While I was rolling my eyes at Hemingway’s heavy-handedness, I was in awe of Santiago. He was never defeated. His struggles made him stronger and want to do things harder. When I am faced with going after my dream, my life, I hope I face it with this enthusiastic fortitude. This is a useful book in the sense that it offers a useful mode of behavior.

So, this is not to say I didn’t admire the book and what it stood for. It seemed that Hemingway thought to himself: I want to write a book about nobility, about respecting another’s greatness, disappointment, perseverance, the final pushes when one’s at the end of one’s life. He had all of these themes and then he made a story to fit it. Maybe that’s why it felt so stilted at the way that I connect most with a story–the characters and the language.

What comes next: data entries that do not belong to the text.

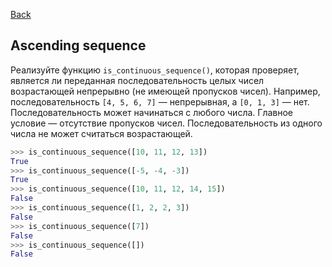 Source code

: [Back](../README.md)

## Ascending sequence

Реализуйте функцию `is_continuous_sequence()`, которая проверяет, является ли
переданная последовательность целых чисел возрастающей непрерывно (не имеющей
пропусков чисел). Например, последовательность `[4, 5, 6, 7]` — непрерывная,
а `[0, 1, 3]` — нет. Последовательность может начинаться с любого числа.
Главное условие — отсутствие пропусков чисел. Последовательность из одного
числа не может считаться возрастающей.

```python
>>> is_continuous_sequence([10, 11, 12, 13])
True
>>> is_continuous_sequence([-5, -4, -3])
True
>>> is_continuous_sequence([10, 11, 12, 14, 15])
False
>>> is_continuous_sequence([1, 2, 2, 3])
False
>>> is_continuous_sequence([7])
False
>>> is_continuous_sequence([])
False
```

But who am I to critique a book that won a Nobel Prize? Of course it’s a good book. Of course it does good things with language and made me think and certainly pushed me out of my comfort zone. But it didn’t burrow its way under my skin, not in the way other works by Hemingway have gotten to me.

Part of me thinks I’m just not old enough. I’m not an old man, and I’ve barely seen the sea, just sunbathed around it and gotten some nice tans. I think if I revisit this book in the future, it may affect me more. For now, I’ll read A Moveable Feast and dream of Paris and escaping instead of facing my problems head-on like a fisherman.